● TASK BRIEF
Begin at the line containing "## Преимущества Стандартизации" and copy each line exactly through the end of the records, leaving out what comes before.

● DATA SUPPLIED

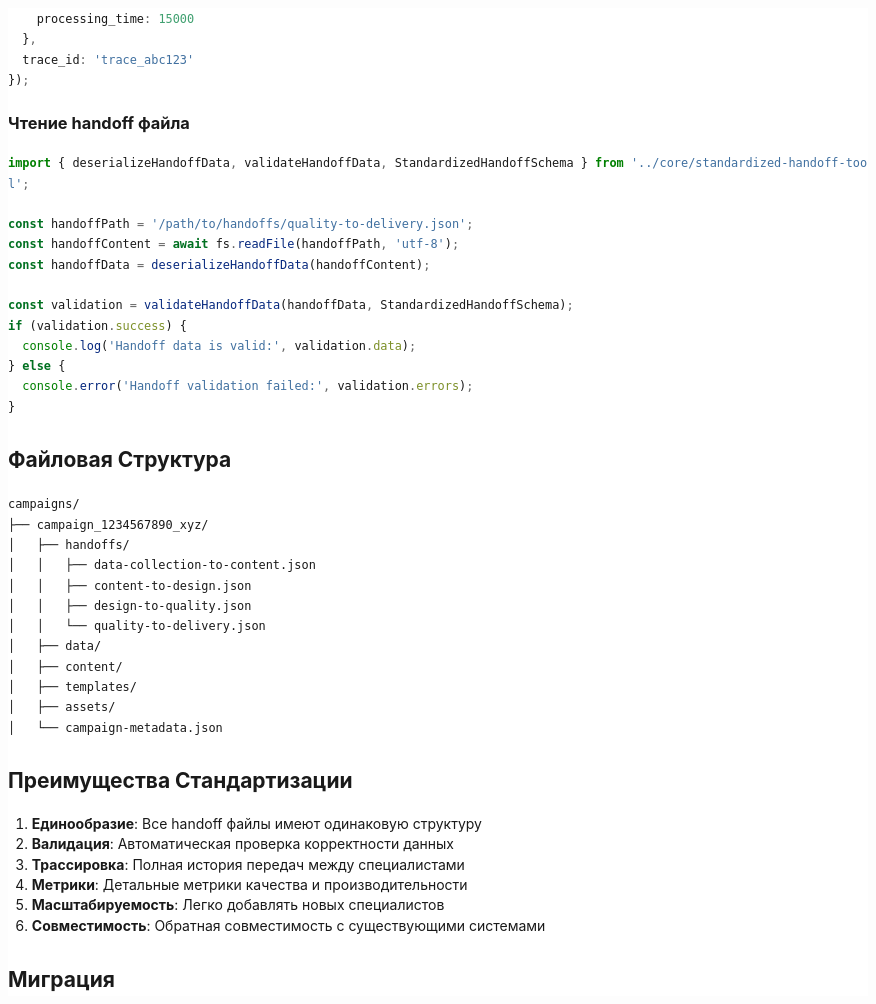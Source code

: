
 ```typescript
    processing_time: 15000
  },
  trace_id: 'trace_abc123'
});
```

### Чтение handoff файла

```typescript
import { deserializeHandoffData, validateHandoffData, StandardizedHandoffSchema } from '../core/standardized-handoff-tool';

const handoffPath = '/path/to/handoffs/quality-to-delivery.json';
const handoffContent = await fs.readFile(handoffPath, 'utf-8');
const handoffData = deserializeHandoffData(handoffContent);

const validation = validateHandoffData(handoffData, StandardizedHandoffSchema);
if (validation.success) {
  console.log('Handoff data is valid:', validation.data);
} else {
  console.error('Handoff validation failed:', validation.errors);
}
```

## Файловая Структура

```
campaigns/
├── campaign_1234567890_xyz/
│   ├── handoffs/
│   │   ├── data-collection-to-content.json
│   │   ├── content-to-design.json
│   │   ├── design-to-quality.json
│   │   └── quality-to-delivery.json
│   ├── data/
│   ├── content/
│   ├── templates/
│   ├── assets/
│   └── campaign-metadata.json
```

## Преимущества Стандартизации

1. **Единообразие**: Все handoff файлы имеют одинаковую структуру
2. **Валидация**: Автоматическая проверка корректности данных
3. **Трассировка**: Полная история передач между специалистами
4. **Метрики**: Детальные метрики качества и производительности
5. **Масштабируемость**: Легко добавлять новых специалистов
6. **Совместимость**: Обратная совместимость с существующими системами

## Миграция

● WRITTEN RESPONSE
## Преимущества Стандартизации

1. **Единообразие**: Все handoff файлы имеют одинаковую структуру
2. **Валидация**: Автоматическая проверка корректности данных
3. **Трассировка**: Полная история передач между специалистами
4. **Метрики**: Детальные метрики качества и производительности
5. **Масштабируемость**: Легко добавлять новых специалистов
6. **Совместимость**: Обратная совместимость с существующими системами

## Миграция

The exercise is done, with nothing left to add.